La Mejor Versión de Ti
Notas sobre trabajo, cambio y adaptación en el mundo contemporáneo
Hay frases que funcionan como ideas-fuerza y marcan épocas. “No existe tal cosa como un almuerzo gratis”, “el egoísmo es una virtud”, “toda historia es lucha de clases”, “socializar las pérdidas, privatizar las ganancias”. Son fórmulas reconocibles: condensan programas, delimitan bandos, organizan discusiones. Se las puede aceptar, refutar o combatir, pero siempre se sabe de dónde vienen y hacia dónde empujan.
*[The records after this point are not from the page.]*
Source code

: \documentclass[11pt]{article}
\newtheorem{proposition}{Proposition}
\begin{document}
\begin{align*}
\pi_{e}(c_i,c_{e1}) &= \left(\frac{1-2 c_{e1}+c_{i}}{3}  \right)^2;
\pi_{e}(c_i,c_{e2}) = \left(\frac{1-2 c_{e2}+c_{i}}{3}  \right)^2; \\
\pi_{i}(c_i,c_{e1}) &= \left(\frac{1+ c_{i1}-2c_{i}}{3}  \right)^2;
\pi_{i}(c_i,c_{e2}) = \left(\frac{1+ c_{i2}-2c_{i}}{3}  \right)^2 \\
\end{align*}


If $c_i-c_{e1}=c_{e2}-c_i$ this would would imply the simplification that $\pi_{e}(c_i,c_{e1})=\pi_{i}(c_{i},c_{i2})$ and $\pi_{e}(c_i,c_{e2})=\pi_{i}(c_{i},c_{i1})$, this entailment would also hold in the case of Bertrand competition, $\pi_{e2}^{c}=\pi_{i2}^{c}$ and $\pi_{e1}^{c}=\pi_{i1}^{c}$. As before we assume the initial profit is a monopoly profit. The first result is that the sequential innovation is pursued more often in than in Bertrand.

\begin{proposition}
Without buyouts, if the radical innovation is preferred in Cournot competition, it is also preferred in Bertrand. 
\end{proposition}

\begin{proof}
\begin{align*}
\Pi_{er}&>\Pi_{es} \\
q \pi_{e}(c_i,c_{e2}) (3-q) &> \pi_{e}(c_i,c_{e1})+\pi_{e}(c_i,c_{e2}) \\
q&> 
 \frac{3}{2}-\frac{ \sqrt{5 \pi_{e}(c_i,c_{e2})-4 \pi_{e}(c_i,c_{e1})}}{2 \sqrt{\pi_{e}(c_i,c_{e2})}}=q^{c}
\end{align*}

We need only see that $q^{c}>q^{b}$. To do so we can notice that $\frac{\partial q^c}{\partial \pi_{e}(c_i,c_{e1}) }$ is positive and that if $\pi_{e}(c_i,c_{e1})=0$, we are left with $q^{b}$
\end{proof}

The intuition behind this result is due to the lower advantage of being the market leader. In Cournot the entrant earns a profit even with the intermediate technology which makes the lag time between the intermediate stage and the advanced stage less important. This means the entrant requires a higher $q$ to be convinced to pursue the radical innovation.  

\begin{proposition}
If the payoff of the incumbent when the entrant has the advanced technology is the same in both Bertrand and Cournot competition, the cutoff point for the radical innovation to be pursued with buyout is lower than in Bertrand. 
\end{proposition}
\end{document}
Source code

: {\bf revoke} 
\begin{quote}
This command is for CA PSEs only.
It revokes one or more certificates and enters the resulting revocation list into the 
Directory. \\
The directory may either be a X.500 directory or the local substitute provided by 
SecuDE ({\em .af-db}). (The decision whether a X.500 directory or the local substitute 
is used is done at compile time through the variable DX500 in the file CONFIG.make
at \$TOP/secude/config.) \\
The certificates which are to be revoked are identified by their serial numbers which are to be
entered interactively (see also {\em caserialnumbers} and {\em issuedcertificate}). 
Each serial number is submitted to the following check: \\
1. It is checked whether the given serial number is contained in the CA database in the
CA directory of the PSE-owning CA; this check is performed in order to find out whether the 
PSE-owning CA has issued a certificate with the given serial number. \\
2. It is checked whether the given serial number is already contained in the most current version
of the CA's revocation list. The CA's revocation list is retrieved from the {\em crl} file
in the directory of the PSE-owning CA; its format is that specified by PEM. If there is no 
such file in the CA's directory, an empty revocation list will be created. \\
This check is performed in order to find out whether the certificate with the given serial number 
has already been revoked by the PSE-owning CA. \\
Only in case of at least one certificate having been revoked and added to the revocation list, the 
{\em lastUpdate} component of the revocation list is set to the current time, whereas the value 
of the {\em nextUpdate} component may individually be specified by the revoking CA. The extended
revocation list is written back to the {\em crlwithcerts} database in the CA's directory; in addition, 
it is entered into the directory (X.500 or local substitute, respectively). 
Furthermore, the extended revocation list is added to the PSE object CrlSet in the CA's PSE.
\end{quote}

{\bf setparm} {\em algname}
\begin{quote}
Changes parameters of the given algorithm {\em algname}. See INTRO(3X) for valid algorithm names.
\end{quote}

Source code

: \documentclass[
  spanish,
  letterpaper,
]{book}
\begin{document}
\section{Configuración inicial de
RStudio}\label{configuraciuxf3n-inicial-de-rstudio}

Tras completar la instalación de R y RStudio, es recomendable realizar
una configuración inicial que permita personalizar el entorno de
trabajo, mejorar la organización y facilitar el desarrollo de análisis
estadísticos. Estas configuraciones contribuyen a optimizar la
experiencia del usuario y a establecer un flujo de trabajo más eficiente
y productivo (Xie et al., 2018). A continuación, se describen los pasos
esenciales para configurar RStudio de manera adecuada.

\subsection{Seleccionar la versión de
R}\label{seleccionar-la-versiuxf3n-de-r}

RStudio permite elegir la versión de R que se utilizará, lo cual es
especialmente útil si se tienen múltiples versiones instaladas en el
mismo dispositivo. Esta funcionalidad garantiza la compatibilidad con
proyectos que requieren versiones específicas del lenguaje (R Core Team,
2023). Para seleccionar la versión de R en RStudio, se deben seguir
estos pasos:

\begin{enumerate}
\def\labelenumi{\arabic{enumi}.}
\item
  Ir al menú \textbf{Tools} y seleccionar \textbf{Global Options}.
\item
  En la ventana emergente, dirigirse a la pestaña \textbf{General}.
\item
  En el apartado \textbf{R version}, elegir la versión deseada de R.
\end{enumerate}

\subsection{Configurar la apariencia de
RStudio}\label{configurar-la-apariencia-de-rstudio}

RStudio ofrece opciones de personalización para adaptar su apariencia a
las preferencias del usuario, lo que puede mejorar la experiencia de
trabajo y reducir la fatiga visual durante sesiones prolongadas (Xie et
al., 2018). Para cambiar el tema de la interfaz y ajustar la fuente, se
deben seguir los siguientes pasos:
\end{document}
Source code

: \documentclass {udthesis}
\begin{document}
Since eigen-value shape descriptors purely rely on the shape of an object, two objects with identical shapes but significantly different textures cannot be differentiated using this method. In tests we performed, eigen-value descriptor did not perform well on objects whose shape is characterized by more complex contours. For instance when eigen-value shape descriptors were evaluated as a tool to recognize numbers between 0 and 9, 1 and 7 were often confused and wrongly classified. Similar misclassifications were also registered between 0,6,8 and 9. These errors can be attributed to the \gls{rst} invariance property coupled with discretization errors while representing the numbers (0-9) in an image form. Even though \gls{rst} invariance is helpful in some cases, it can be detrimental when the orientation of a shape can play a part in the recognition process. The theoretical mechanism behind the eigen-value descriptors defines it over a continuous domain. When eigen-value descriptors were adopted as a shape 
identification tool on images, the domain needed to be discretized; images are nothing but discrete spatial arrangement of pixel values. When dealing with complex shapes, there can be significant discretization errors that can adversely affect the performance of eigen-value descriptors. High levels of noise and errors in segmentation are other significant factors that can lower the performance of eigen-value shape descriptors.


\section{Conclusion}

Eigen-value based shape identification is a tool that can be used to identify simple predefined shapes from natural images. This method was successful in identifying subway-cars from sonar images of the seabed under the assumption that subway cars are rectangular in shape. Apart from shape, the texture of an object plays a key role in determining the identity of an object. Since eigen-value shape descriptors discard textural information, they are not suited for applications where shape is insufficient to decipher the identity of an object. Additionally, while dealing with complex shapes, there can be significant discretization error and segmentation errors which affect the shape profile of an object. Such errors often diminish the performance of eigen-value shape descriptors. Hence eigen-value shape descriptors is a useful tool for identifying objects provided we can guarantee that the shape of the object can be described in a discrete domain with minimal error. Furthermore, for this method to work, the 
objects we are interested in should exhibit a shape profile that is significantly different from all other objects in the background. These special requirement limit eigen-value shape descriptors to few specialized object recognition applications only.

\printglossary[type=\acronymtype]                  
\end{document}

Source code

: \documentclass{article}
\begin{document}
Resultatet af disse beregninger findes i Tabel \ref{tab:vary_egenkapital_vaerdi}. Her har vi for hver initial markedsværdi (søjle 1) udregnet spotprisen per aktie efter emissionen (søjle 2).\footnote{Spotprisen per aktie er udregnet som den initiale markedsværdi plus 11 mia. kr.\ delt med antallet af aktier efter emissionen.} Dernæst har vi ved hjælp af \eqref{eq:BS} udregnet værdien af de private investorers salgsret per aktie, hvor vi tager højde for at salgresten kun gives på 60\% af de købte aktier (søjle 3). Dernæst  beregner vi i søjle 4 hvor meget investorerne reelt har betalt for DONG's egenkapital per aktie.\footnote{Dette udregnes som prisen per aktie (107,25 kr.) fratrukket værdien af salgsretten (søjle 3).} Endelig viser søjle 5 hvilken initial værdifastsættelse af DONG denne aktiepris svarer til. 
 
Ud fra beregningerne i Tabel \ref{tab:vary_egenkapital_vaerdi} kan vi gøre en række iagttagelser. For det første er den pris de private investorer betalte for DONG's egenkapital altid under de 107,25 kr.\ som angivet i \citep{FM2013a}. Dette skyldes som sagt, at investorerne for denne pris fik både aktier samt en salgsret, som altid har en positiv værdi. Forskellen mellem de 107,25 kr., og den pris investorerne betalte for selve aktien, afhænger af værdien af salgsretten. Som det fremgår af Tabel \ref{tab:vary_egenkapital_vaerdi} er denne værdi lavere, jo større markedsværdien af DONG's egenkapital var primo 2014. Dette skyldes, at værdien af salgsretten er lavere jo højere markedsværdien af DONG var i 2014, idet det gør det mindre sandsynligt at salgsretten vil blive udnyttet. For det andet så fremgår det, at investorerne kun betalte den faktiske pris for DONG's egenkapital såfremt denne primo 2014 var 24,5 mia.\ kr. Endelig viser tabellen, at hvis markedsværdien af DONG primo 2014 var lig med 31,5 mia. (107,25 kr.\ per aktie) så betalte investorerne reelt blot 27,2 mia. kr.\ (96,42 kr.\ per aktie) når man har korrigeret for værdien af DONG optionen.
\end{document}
Y luego están otras, más difíciles de ubicar. No operan como ideas, sino como clima. No ordenan debates: los envuelven. “Ser la mejor versión de ti mismo” pertenece a esa categoría. No remite a una escuela reconocible ni responde a una doctrina precisa y, sin embargo, aparece en todas partes: en manuales de liderazgo, en terapias, en discursos empresariales, en conversaciones íntimas y hasta en textos que se presentan como críticos de la época. No exige adhesión ni conversión. Se deja usar.
Sirve lo mismo para un plan de carrera que para un repliegue vital; para justificar un cambio de rumbo o para relanzarse como speaker después de haber sido una modelo top de pasarela, deportista de alto rendimiento o cualquier otra forma de éxito en retirada. Puede aparecer en un anuncio publicitario, en una postal motivacional o en la narrativa pulida de un producto dermatológico. Cambia de soporte, no de sentido.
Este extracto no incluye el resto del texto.